### Data supplied ###

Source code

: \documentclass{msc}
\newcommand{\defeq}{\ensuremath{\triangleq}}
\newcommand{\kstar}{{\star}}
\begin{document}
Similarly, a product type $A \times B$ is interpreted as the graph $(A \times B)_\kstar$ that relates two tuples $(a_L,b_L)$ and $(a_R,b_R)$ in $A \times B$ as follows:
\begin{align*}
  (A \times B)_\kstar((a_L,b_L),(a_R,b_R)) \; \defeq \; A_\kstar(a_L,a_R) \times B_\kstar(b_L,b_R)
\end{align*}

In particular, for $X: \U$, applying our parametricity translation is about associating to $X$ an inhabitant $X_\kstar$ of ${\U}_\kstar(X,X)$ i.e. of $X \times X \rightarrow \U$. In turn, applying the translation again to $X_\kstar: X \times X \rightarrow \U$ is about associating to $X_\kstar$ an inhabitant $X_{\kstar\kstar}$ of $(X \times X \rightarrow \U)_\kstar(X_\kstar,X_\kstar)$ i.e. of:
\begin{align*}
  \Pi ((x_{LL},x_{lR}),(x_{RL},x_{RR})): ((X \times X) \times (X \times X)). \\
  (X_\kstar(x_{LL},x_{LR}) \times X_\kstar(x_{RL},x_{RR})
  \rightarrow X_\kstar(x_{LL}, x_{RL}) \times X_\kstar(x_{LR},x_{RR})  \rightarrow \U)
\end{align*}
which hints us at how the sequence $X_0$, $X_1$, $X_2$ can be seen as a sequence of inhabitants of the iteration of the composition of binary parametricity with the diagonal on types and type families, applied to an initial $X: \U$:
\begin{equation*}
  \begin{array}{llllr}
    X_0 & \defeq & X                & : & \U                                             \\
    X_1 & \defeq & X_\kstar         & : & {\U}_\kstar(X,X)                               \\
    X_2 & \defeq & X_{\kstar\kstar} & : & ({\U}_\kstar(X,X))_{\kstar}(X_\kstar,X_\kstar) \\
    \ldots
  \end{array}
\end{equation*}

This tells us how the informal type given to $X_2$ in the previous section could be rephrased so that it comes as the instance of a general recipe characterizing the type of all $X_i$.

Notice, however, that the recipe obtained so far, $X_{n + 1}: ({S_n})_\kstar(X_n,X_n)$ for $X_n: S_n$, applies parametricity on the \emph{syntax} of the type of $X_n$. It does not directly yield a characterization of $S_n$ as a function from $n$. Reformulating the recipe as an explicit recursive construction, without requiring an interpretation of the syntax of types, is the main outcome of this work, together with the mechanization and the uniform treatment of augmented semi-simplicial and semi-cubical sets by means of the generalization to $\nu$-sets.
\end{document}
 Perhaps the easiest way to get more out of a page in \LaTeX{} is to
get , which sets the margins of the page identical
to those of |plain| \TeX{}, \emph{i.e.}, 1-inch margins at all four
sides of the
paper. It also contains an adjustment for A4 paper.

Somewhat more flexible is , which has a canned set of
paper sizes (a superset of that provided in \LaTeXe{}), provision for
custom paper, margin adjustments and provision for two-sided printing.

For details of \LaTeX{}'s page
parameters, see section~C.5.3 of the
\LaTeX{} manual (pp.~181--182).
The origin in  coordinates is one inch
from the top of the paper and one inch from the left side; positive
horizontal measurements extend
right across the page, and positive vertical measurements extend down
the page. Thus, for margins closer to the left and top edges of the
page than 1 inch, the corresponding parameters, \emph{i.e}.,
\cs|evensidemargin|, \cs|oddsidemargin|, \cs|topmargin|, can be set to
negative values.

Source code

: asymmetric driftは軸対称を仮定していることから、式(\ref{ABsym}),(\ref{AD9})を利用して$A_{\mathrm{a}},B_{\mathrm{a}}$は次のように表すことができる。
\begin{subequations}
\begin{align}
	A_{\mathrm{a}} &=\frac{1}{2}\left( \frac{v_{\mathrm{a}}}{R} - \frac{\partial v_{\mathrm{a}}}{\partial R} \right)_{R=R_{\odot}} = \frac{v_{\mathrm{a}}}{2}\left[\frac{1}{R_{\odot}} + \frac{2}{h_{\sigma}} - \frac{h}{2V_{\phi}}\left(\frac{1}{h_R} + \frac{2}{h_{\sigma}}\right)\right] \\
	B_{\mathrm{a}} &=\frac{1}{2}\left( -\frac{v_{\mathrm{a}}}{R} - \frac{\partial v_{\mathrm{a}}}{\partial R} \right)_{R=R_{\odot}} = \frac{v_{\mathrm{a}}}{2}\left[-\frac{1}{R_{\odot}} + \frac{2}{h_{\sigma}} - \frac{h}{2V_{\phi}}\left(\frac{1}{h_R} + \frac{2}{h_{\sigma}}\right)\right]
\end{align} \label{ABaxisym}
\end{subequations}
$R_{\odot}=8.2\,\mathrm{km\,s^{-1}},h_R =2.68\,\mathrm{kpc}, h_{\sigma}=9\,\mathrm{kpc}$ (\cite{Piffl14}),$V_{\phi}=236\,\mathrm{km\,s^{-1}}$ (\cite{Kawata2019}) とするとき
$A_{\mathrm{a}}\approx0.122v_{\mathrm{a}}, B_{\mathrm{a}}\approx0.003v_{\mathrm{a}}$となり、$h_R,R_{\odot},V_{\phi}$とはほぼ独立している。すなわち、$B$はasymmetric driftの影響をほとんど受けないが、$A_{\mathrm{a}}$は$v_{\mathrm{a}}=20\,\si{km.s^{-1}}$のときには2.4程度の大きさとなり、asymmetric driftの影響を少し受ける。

###

• _Work to be completed_:
Only the lines from the one with "paper sizes (a" through the end of the data belong in the answer, each reproduced exactly.

• _Task response_:
paper sizes (a superset of that provided in \LaTeXe{}), provision for
custom paper, margin adjustments and provision for two-sided printing.

For details of \LaTeX{}'s page
parameters, see section~C.5.3 of the
\LaTeX{} manual (pp.~181--182).
The origin in  coordinates is one inch
from the top of the paper and one inch from the left side; positive
horizontal measurements extend
right across the page, and positive vertical measurements extend down
the page. Thus, for margins closer to the left and top edges of the
page than 1 inch, the corresponding parameters, \emph{i.e}.,
\cs|evensidemargin|, \cs|oddsidemargin|, \cs|topmargin|, can be set to
negative values.

Source code

: asymmetric driftは軸対称を仮定していることから、式(\ref{ABsym}),(\ref{AD9})を利用して$A_{\mathrm{a}},B_{\mathrm{a}}$は次のように表すことができる。
\begin{subequations}
\begin{align}
	A_{\mathrm{a}} &=\frac{1}{2}\left( \frac{v_{\mathrm{a}}}{R} - \frac{\partial v_{\mathrm{a}}}{\partial R} \right)_{R=R_{\odot}} = \frac{v_{\mathrm{a}}}{2}\left[\frac{1}{R_{\odot}} + \frac{2}{h_{\sigma}} - \frac{h}{2V_{\phi}}\left(\frac{1}{h_R} + \frac{2}{h_{\sigma}}\right)\right] \\
	B_{\mathrm{a}} &=\frac{1}{2}\left( -\frac{v_{\mathrm{a}}}{R} - \frac{\partial v_{\mathrm{a}}}{\partial R} \right)_{R=R_{\odot}} = \frac{v_{\mathrm{a}}}{2}\left[-\frac{1}{R_{\odot}} + \frac{2}{h_{\sigma}} - \frac{h}{2V_{\phi}}\left(\frac{1}{h_R} + \frac{2}{h_{\sigma}}\right)\right]
\end{align} \label{ABaxisym}
\end{subequations}
$R_{\odot}=8.2\,\mathrm{km\,s^{-1}},h_R =2.68\,\mathrm{kpc}, h_{\sigma}=9\,\mathrm{kpc}$ (\cite{Piffl14}),$V_{\phi}=236\,\mathrm{km\,s^{-1}}$ (\cite{Kawata2019}) とするとき
$A_{\mathrm{a}}\approx0.122v_{\mathrm{a}}, B_{\mathrm{a}}\approx0.003v_{\mathrm{a}}$となり、$h_R,R_{\odot},V_{\phi}$とはほぼ独立している。すなわち、$B$はasymmetric driftの影響をほとんど受けないが、$A_{\mathrm{a}}$は$v_{\mathrm{a}}=20\,\si{km.s^{-1}}$のときには2.4程度の大きさとなり、asymmetric driftの影響を少し受ける。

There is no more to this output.